Ring My Bells
I decided I would cancel my subscription to Fine Gardening magazine. First, it's hard to justify getting a glossy paper magazine when so much of their content is online, some for free, some for a modest online subscription, which I pay for.
Second, nothing in the magazine related to arid high mountain cold climate gardening. The publication is a wealth of information for almost all regions of the country, it is well researched and very specific to advanced gardeners. Nothing "easy to grow" or condescending, this is a true gardener's magazine and I loved it. But very little was useful to me any more in my new home.
So I was going to let it lapse and not renew for next year.
Until New Year's Eve. I received an issue on the last day of the year with a feature on "Western Natives" and it was awesome. It was extensive, a long and well presented article about all -- and by "all" I mean every one -- of the plants in my Santa Fe garden. Full descriptions! Pictures and profiles! Western plants that grow in steppes and mountains and in arid northern New Mexico!

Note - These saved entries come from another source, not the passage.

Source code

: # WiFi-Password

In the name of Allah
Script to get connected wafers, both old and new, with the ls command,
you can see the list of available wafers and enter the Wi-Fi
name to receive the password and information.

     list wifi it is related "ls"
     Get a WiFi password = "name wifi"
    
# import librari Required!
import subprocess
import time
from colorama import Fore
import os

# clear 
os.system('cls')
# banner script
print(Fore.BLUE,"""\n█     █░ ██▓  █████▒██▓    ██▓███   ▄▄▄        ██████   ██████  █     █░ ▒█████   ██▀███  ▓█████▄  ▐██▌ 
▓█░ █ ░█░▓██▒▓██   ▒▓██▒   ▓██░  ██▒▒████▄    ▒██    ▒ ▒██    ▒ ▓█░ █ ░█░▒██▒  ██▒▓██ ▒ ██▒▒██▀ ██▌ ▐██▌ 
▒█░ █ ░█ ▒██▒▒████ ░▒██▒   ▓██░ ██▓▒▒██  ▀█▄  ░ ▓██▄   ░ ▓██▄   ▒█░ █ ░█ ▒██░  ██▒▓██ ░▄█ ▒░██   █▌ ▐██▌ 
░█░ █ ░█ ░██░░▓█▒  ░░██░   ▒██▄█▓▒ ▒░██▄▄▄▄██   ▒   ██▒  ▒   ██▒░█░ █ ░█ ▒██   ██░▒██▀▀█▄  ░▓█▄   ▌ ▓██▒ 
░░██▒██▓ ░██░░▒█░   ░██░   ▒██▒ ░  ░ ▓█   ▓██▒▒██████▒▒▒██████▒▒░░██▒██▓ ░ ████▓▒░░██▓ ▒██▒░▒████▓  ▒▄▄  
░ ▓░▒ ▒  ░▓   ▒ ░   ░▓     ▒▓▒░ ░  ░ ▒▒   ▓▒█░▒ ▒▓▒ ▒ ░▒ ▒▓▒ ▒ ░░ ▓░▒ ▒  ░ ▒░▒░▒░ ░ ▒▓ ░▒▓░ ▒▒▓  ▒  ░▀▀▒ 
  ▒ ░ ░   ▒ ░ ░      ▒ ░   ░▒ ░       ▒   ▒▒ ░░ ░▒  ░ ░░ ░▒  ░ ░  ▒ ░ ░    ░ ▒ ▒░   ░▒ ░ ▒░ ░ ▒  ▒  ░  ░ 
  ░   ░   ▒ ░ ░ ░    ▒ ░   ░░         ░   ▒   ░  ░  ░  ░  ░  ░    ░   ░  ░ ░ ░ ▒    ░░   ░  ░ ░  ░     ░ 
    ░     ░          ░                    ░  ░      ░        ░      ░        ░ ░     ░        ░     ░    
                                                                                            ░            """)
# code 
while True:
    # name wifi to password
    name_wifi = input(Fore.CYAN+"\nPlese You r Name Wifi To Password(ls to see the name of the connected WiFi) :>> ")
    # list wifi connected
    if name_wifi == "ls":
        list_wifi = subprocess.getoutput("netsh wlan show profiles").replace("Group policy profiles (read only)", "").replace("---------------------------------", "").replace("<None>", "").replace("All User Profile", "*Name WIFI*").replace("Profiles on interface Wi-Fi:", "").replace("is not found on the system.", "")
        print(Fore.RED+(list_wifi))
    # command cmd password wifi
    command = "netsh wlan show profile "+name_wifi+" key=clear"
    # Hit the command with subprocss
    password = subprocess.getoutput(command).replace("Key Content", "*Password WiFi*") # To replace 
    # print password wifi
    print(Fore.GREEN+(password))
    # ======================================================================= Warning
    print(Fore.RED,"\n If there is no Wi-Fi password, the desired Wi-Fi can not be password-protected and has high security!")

There was a superb long article by Panayoti Kelaidis about all the plants I am growing. He is a senior curator at the Denver Botanical gardens, and a plantsman I have followed since we moved west. Here's an article about him written by Lauren Springer Ogden (she's a profile for another day), updated recently.
Panayoti is the reason I have scarlet monardella and fernbush and Mojave sage in my garden. He's my inspiration for growing agastache cana and pineleaf penstemon and oh my, I could go on.
All the plants! |
What fun to see all of this so well presented in the magazine. And in the magazine's section on "regional picks" a Santa Fe landscaper was featured with recommendations about his plant preferences. A local!
How did this publisher from the east (Connecticut, actually, via Taunton Press) know what would ring my bells on New Year's Eve? How did they know a lapsing subscriber would swoon for these features?